- _Work to complete_
From the records below, count the lines containing the word "This" and give only that number.

- _Given records_
+ + +

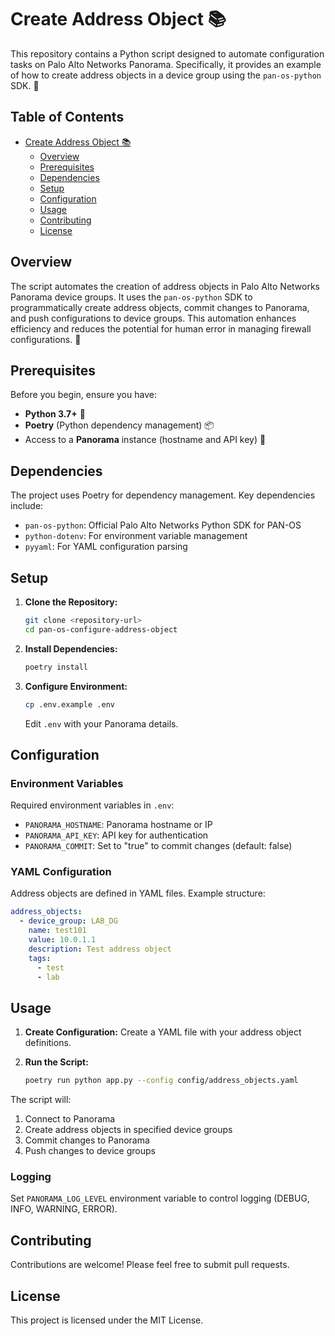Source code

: # Create Address Object 📚

This repository contains a Python script designed to automate configuration tasks on Palo Alto Networks Panorama.
Specifically, it provides an example of how to create address objects in a device group using the `pan-os-python` SDK.
🚀

## Table of Contents

- [Create Address Object 📚](#create-address-object-)
  - [Overview](#overview)
  - [Prerequisites](#prerequisites)
  - [Dependencies](#dependencies)
  - [Setup](#setup)
  - [Configuration](#configuration)
  - [Usage](#usage)
  - [Contributing](#contributing)
  - [License](#license)

## Overview

The script automates the creation of address objects in Palo Alto Networks Panorama device groups. It uses the `pan-os-python`
SDK to programmatically create address objects, commit changes to Panorama, and push configurations to device groups. This automation enhances efficiency and reduces the potential for human error in managing firewall configurations. 🎯

## Prerequisites

Before you begin, ensure you have:

- **Python 3.7+** 🐍
- **Poetry** (Python dependency management) 📦
- Access to a **Panorama** instance (hostname and API key) 🔐

## Dependencies

The project uses Poetry for dependency management. Key dependencies include:

- `pan-os-python`: Official Palo Alto Networks Python SDK for PAN-OS
- `python-dotenv`: For environment variable management
- `pyyaml`: For YAML configuration parsing

## Setup

1. **Clone the Repository:**
   ```bash
   git clone <repository-url>
   cd pan-os-configure-address-object
   ```

2. **Install Dependencies:**
   ```bash
   poetry install
   ```

3. **Configure Environment:**
   ```bash
   cp .env.example .env
   ```
   Edit `.env` with your Panorama details.

## Configuration

### Environment Variables

Required environment variables in `.env`:
- `PANORAMA_HOSTNAME`: Panorama hostname or IP
- `PANORAMA_API_KEY`: API key for authentication
- `PANORAMA_COMMIT`: Set to "true" to commit changes (default: false)

### YAML Configuration

Address objects are defined in YAML files. Example structure:
```yaml
address_objects:
  - device_group: LAB_DG
    name: test101
    value: 10.0.1.1
    description: Test address object
    tags:
      - test
      - lab
```

## Usage

1. **Create Configuration:**
   Create a YAML file with your address object definitions.

2. **Run the Script:**
   ```bash
   poetry run python app.py --config config/address_objects.yaml
   ```

The script will:
1. Connect to Panorama
2. Create address objects in specified device groups
3. Commit changes to Panorama
4. Push changes to device groups

### Logging

Set `PANORAMA_LOG_LEVEL` environment variable to control logging (DEBUG, INFO, WARNING, ERROR).

## Contributing

Contributions are welcome! Please feel free to submit pull requests.

## License

This project is licensed under the MIT License.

+ + +

- _Answer section_
3